Bryant turning manufacturing trends around

MERIDIAN — The peak in manufacturing jobs over the past 20 years in Mississippi occurred during the third year of Governor Kirk Fordice’s administration. In 1994 jobs in manufacturing industries averaged 261,000, according to the Mississippi Department of Employment Security.

    Since then, average annual jobs in manufacturing have trended down, with two rare exceptions.

In 1998, the third year of Fordice’s second term, average jobs in manufacturing ticked up from 241,800 to 245,500.

    Then, in 2004, the first year of Governor Haley Barbour’s administration, average jobs in manufacturing increased from 179,000 to 179,600.

    Governor Phil Bryant and his economic development team are on the verge of achieving another rare uptick in manufacturing jobs. Last year, jobs in manufacturing averaged the same as the prior year, 135,200. Not losing manufacturing jobs was a good accomplishment.

    Even better is recent manufacturing job growth. Through June, average jobs in manufacturing totaled 136,300, up a total of 1,100.

    "Economic development is the centerpiece of what we do," Bryant told a Neshoba County Fair audience. "It is the sun in our political universe. And everything else rotates around it: education, healthcare, transportation. We've got to have that growing dynamic economy, and we do."

    Bryant says he has announced the creation of more than 7,200 new jobs and more than $1.1 billion in private sector investment.  Many of those jobs are in Mississippi’s growing automotive sector. The Yokohama Tire Company project in West Point will bring 500 jobs with the potential for 2,000. The Nissan Motor Company expansion in Canton will add 800 jobs.

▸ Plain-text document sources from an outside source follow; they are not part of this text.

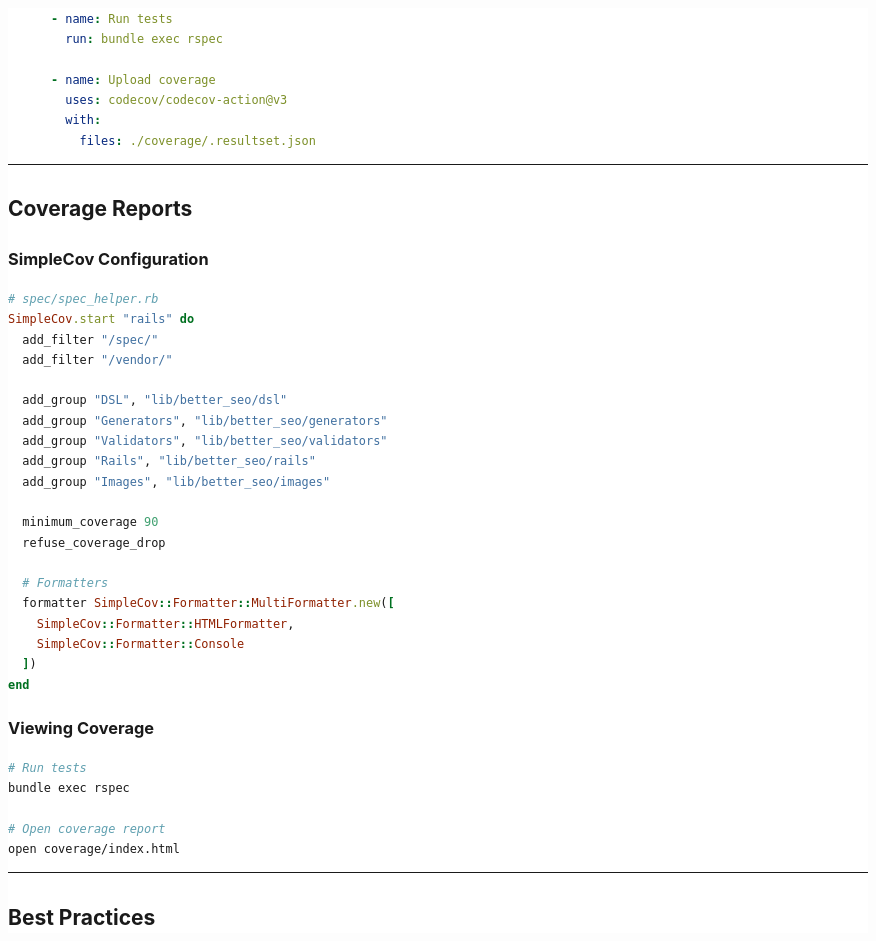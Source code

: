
 ```yaml
      - name: Run tests
        run: bundle exec rspec

      - name: Upload coverage
        uses: codecov/codecov-action@v3
        with:
          files: ./coverage/.resultset.json
```

---

## Coverage Reports

### SimpleCov Configuration

```ruby
# spec/spec_helper.rb
SimpleCov.start "rails" do
  add_filter "/spec/"
  add_filter "/vendor/"

  add_group "DSL", "lib/better_seo/dsl"
  add_group "Generators", "lib/better_seo/generators"
  add_group "Validators", "lib/better_seo/validators"
  add_group "Rails", "lib/better_seo/rails"
  add_group "Images", "lib/better_seo/images"

  minimum_coverage 90
  refuse_coverage_drop

  # Formatters
  formatter SimpleCov::Formatter::MultiFormatter.new([
    SimpleCov::Formatter::HTMLFormatter,
    SimpleCov::Formatter::Console
  ])
end
```

### Viewing Coverage

```bash
# Run tests
bundle exec rspec

# Open coverage report
open coverage/index.html
```

---

## Best Practices
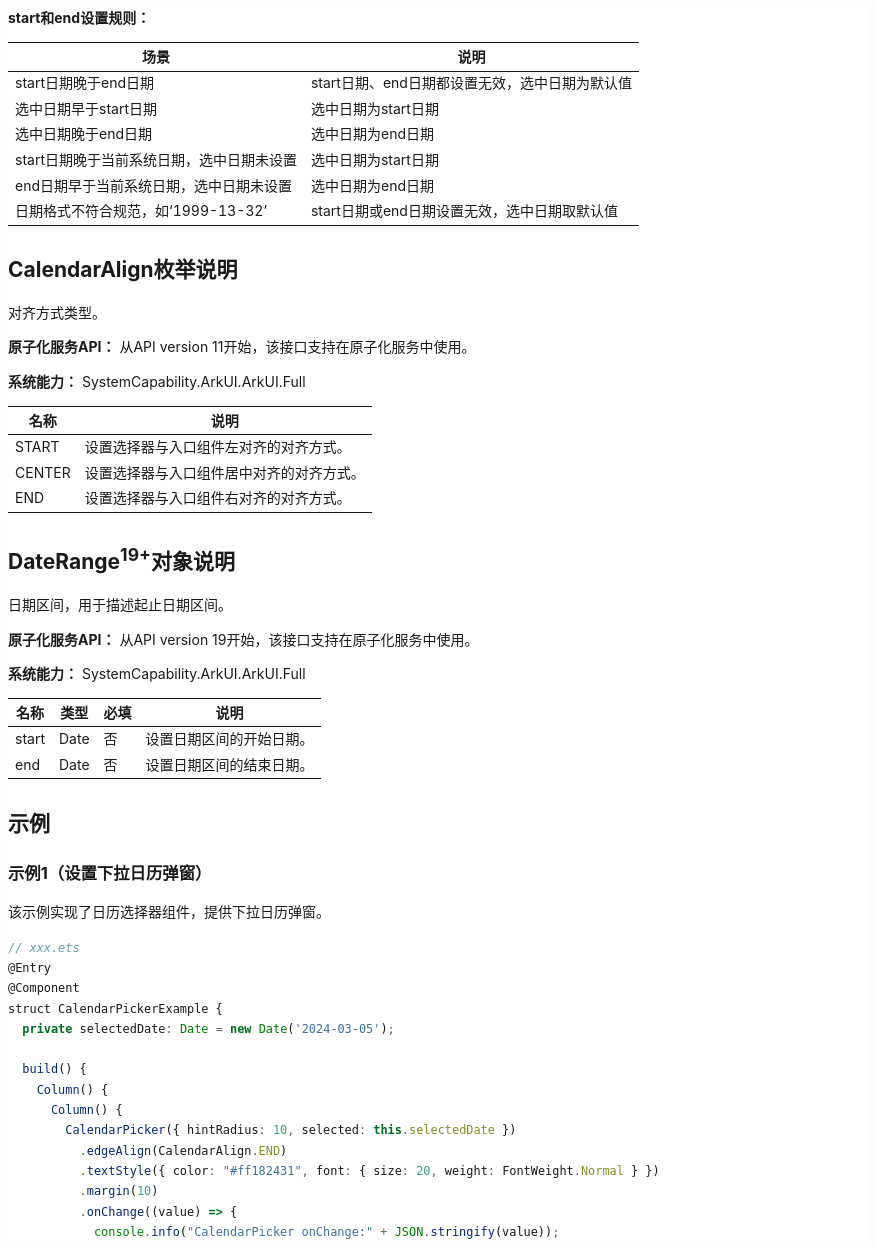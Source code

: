 **start和end设置规则：**

| 场景   | 说明  |
| -------- |  ------------------------------------------------------------ |
| start日期晚于end日期    | start日期、end日期都设置无效，选中日期为默认值  |
| 选中日期早于start日期    | 选中日期为start日期  |
| 选中日期晚于end日期    | 选中日期为end日期  |
| start日期晚于当前系统日期，选中日期未设置    | 选中日期为start日期  |
| end日期早于当前系统日期，选中日期未设置    | 选中日期为end日期  |
| 日期格式不符合规范，如‘1999-13-32’ | start日期或end日期设置无效，选中日期取默认值  |

## CalendarAlign枚举说明

对齐方式类型。

**原子化服务API：** 从API version 11开始，该接口支持在原子化服务中使用。

**系统能力：** SystemCapability.ArkUI.ArkUI.Full

| 名称   | 说明                     |
| ------ | ------------------------ |
| START  | 设置选择器与入口组件左对齐的对齐方式。   |
| CENTER | 设置选择器与入口组件居中对齐的对齐方式。 |
| END    | 设置选择器与入口组件右对齐的对齐方式。   |

##  DateRange<sup>19+</sup>对象说明

日期区间，用于描述起止日期区间。

**原子化服务API：** 从API version 19开始，该接口支持在原子化服务中使用。

**系统能力：** SystemCapability.ArkUI.ArkUI.Full

| 名称      | 类型       | 必填        | 说明                            |
| ----------- | ---------- | ------| --------------------------------- |
| start | Date | 否    | 设置日期区间的开始日期。 |
| end | Date | 否    | 设置日期区间的结束日期。 |

## 示例
### 示例1（设置下拉日历弹窗）

该示例实现了日历选择器组件，提供下拉日历弹窗。

```ts
// xxx.ets
@Entry
@Component
struct CalendarPickerExample {
  private selectedDate: Date = new Date('2024-03-05');

  build() {
    Column() {
      Column() {
        CalendarPicker({ hintRadius: 10, selected: this.selectedDate })
          .edgeAlign(CalendarAlign.END)
          .textStyle({ color: "#ff182431", font: { size: 20, weight: FontWeight.Normal } })
          .margin(10)
          .onChange((value) => {
            console.info("CalendarPicker onChange:" + JSON.stringify(value));
```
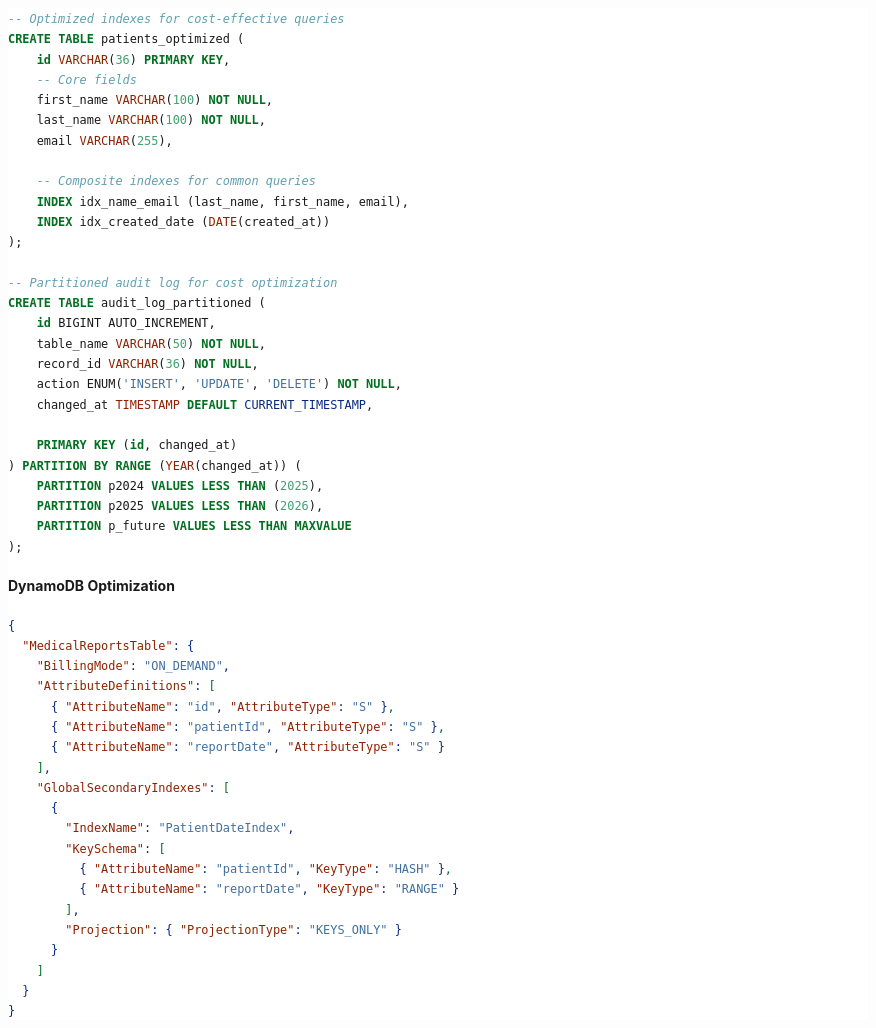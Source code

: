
 ```sql
-- Optimized indexes for cost-effective queries
CREATE TABLE patients_optimized (
    id VARCHAR(36) PRIMARY KEY,
    -- Core fields
    first_name VARCHAR(100) NOT NULL,
    last_name VARCHAR(100) NOT NULL,
    email VARCHAR(255),

    -- Composite indexes for common queries
    INDEX idx_name_email (last_name, first_name, email),
    INDEX idx_created_date (DATE(created_at))
);

-- Partitioned audit log for cost optimization
CREATE TABLE audit_log_partitioned (
    id BIGINT AUTO_INCREMENT,
    table_name VARCHAR(50) NOT NULL,
    record_id VARCHAR(36) NOT NULL,
    action ENUM('INSERT', 'UPDATE', 'DELETE') NOT NULL,
    changed_at TIMESTAMP DEFAULT CURRENT_TIMESTAMP,

    PRIMARY KEY (id, changed_at)
) PARTITION BY RANGE (YEAR(changed_at)) (
    PARTITION p2024 VALUES LESS THAN (2025),
    PARTITION p2025 VALUES LESS THAN (2026),
    PARTITION p_future VALUES LESS THAN MAXVALUE
);
```

#### DynamoDB Optimization

```json
{
  "MedicalReportsTable": {
    "BillingMode": "ON_DEMAND",
    "AttributeDefinitions": [
      { "AttributeName": "id", "AttributeType": "S" },
      { "AttributeName": "patientId", "AttributeType": "S" },
      { "AttributeName": "reportDate", "AttributeType": "S" }
    ],
    "GlobalSecondaryIndexes": [
      {
        "IndexName": "PatientDateIndex",
        "KeySchema": [
          { "AttributeName": "patientId", "KeyType": "HASH" },
          { "AttributeName": "reportDate", "KeyType": "RANGE" }
        ],
        "Projection": { "ProjectionType": "KEYS_ONLY" }
      }
    ]
  }
}
```
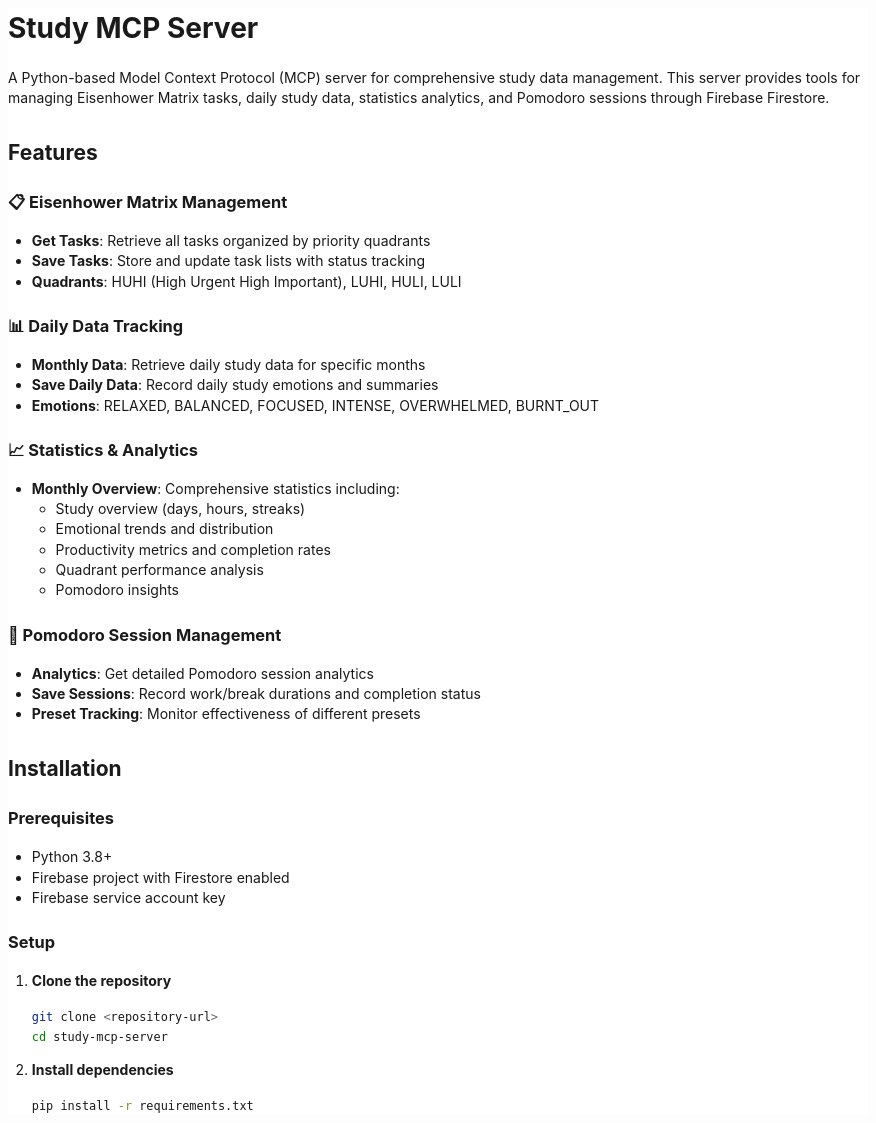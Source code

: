 # Study MCP Server

A Python-based Model Context Protocol (MCP) server for comprehensive study data management. This server provides tools for managing Eisenhower Matrix tasks, daily study data, statistics analytics, and Pomodoro sessions through Firebase Firestore.

## Features

### 📋 Eisenhower Matrix Management
- **Get Tasks**: Retrieve all tasks organized by priority quadrants
- **Save Tasks**: Store and update task lists with status tracking
- **Quadrants**: HUHI (High Urgent High Important), LUHI, HULI, LULI

### 📊 Daily Data Tracking
- **Monthly Data**: Retrieve daily study data for specific months
- **Save Daily Data**: Record daily study emotions and summaries
- **Emotions**: RELAXED, BALANCED, FOCUSED, INTENSE, OVERWHELMED, BURNT_OUT

### 📈 Statistics & Analytics
- **Monthly Overview**: Comprehensive statistics including:
  - Study overview (days, hours, streaks)
  - Emotional trends and distribution
  - Productivity metrics and completion rates
  - Quadrant performance analysis
  - Pomodoro insights

### 🍅 Pomodoro Session Management
- **Analytics**: Get detailed Pomodoro session analytics
- **Save Sessions**: Record work/break durations and completion status
- **Preset Tracking**: Monitor effectiveness of different presets

## Installation

### Prerequisites
- Python 3.8+
- Firebase project with Firestore enabled
- Firebase service account key

### Setup

1. **Clone the repository**
   ```bash
   git clone <repository-url>
   cd study-mcp-server
   ```

2. **Install dependencies**
   ```bash
   pip install -r requirements.txt
   ```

    “We are producing results, and our economy has reached $100 billion for the first time in the state’s history,” Bryant told fairgoers. “This growth and recognitions the state has recently received are a result of the hard work that is taking place to move the state forward economically.”

    The American Legislative Exchange Council placed Mississippi among the top 10 states for overall economic outlook for 2013, and the Kauffman Index of Entrepreneurial Activity named Mississippi fifth in the nation for business startup activity in 2012. Area Development Magazine, an economic development publication, awarded Mississippi a second consecutive Silver Shovel Award for strong economic development performance.

    Manufacturing jobs are important because they are a higher paying component of Mississippi’s “base economy.” Base economy components are those that bring money into the state. They consist of industries that produce exports (manufacturing, agriculture, technology), businesses that attract spending by out-of-state people (tourism, retirement, gaming, entertainment, recreation), and federal government transfer payments.

    With production jobs in decline, Mississippi became more dependent on attracting out-of-state spending and transfer payments. Now, with transfer payments facing cuts, Mississippi needs its other base economy sectors to grow, especially manufacturing.

Bryant and his team are turning trends in the right direction.